**Problem to work on**
Keep only those lines of the records that include the string "over".

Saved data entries
________________

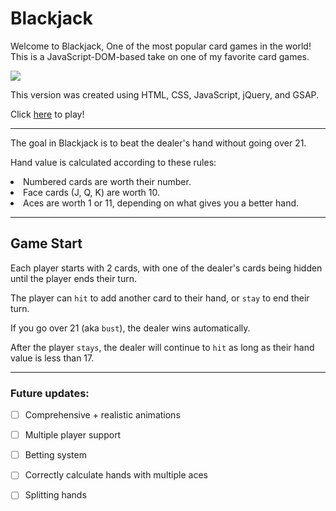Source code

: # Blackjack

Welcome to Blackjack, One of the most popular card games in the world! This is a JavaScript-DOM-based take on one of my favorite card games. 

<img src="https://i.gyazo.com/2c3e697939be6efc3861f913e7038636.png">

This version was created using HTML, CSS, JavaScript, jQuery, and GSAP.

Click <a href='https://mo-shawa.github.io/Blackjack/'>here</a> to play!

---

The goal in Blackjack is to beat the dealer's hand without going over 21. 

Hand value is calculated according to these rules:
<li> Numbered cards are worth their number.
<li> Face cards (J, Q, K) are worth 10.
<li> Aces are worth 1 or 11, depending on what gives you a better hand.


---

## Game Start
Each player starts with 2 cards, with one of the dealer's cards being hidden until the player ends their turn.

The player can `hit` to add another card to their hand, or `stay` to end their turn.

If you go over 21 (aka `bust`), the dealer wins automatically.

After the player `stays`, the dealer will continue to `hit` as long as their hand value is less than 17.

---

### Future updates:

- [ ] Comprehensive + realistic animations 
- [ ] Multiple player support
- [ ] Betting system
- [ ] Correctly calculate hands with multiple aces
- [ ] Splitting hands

________________

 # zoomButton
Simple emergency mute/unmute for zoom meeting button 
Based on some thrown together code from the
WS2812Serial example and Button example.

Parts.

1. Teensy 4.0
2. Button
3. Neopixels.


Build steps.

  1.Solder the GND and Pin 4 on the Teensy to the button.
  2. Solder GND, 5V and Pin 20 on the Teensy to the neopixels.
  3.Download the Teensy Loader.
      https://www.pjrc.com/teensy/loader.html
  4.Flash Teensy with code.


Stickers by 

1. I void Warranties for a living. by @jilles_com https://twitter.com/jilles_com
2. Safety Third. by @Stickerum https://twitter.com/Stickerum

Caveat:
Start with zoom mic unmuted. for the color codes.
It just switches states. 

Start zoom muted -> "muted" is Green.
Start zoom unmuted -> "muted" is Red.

________________

**Problem solution**
The goal in Blackjack is to beat the dealer's hand without going over 21. 
If you go over 21 (aka `bust`), the dealer wins automatically.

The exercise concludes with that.